**Data shown**

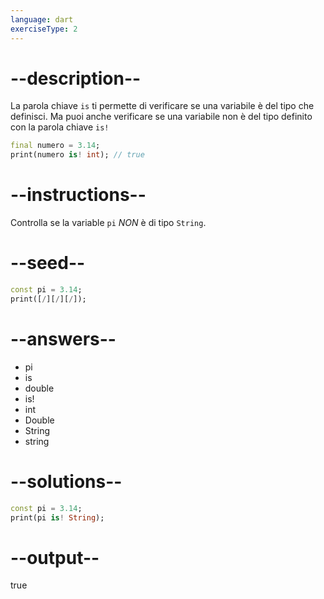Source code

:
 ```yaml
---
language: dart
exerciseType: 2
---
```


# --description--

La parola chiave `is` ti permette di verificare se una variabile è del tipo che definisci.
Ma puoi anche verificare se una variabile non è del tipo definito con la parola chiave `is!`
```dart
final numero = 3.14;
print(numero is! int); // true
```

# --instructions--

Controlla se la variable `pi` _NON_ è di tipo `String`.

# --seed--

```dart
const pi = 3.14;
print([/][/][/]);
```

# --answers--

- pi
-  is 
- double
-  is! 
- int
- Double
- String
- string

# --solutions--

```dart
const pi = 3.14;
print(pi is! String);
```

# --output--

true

--

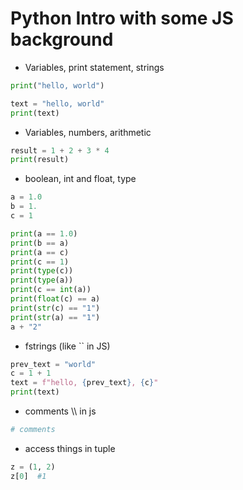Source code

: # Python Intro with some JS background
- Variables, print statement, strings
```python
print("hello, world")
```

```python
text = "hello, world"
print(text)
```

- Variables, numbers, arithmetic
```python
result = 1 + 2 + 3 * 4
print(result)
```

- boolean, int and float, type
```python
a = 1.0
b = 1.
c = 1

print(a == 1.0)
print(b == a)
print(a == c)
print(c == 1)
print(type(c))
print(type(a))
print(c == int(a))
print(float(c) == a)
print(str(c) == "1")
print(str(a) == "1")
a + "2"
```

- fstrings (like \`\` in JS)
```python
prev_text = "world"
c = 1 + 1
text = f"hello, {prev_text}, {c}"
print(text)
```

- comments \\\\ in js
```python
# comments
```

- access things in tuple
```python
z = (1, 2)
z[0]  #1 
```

**The task**
Every line of the material above that has the string "hello" needs pulling out.

**Reply**
print("hello, world")
text = "hello, world"
text = f"hello, {prev_text}, {c}"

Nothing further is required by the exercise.